All communication should be made through a proper channel that can be tracked. Sending a reply through a Registered Post with Acknowledgment will be the most conventional way.

In the alternative, send the reply through email or WhatsApp. You can exercise all this simultaneously also.

The burden is upon the person concerned to prove that the address or email ID or mobile number mentioned, actually belongs to the person to whom the reply was addressed. Having proper records will come in handy before the Court as well.

Look for Other Ways to Resolve Disputes

There are various ways to resolve disputes at the pre-litigation stage. One is to negotiate with them, and find a solution. You can also look for a neutral third party and enter into a mediation, arbitration or lok adalats.

Recently, a writ petition had been admitted by the Hon’ble Supreme Court, seeking a standard operating procedure for pre-litigation dispute resolution.8 With respect to commercial disputes, the Parliament of India has mandated pre-institution mediation in some instances and attempts for settle, to decrease pendency before various Courts.9

Please note that the above is not to be treated as legal advice.

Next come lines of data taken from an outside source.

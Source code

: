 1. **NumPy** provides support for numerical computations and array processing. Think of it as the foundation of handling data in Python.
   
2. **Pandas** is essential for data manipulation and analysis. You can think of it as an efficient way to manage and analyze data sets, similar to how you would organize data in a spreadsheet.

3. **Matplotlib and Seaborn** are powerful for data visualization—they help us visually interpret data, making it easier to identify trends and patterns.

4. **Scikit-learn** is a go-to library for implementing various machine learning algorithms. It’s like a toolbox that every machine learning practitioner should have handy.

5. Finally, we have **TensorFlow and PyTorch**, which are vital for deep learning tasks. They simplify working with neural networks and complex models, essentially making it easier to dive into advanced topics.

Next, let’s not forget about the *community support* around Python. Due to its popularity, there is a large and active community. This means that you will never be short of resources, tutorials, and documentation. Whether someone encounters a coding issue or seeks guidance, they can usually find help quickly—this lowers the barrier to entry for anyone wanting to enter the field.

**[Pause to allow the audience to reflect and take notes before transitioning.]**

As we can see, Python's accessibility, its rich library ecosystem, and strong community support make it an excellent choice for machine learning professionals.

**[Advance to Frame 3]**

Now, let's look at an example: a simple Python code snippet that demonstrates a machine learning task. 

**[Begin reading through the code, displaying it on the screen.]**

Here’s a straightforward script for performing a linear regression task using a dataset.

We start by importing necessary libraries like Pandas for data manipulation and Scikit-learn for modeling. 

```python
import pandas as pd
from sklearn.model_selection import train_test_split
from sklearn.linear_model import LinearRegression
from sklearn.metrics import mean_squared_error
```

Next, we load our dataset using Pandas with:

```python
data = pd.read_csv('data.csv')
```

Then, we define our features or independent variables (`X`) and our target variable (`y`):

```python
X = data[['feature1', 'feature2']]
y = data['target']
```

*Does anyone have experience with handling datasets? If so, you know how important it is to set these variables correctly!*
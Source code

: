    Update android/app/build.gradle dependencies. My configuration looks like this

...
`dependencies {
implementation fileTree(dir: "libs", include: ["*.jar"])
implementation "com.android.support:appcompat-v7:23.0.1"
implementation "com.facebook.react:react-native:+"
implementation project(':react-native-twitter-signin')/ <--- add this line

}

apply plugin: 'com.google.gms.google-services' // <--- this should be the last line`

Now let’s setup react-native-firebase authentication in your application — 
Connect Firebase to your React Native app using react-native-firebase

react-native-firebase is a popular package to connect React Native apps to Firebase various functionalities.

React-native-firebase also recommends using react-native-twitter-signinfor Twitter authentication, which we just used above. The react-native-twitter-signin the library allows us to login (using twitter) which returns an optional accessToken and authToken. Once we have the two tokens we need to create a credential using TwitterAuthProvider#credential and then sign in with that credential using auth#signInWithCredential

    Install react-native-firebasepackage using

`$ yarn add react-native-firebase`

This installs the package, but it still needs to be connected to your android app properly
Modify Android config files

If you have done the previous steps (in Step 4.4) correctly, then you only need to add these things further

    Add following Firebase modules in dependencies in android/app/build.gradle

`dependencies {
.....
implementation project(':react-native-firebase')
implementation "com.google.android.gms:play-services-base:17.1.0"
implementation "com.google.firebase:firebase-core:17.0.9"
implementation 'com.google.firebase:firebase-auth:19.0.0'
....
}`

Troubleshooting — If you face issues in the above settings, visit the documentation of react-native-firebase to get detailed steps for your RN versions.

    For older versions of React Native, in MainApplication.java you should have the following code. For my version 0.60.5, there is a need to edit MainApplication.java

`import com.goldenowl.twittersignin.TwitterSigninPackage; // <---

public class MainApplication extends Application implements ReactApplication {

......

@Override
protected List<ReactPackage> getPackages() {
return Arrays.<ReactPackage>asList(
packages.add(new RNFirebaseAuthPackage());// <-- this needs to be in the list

1 Order V Rule 9 of The Code of Civil Procedure, 1908.

2 D. Vinod Shivappa v. Nanda Belliappa, Criminal Appeal Nos. 1255-1261 of 2004, Supreme Court of India.

3 A. Shanmugam v. Ariya K.R.K.M.N.P. Sangam, Represented By Its President Etc., Civil Appeal Nos. 4012-4013 of 2012, Supreme Court of India.

4 West Bengal State Electricity Board v. Dilip Kumar Ray, Civil Appeal No. 5188 of 2006, Supreme Court of India.

5 Section 205 and 317 of The Code of Criminal Procedure, 1973.

6 Section 132 and 133 of The Code of Civil Procedure, 1908.

7 Criminal Appeal No. 94 of 2014, High Court of Judicature at Madras.

8 Youth Bar Association Of India & Anr v. Union Of India & Ors.,Writ Petition (Civil) No. 849 of 2020, Supreme Court of India.

9 Section 12A of The Commercial Courts Act, 2015.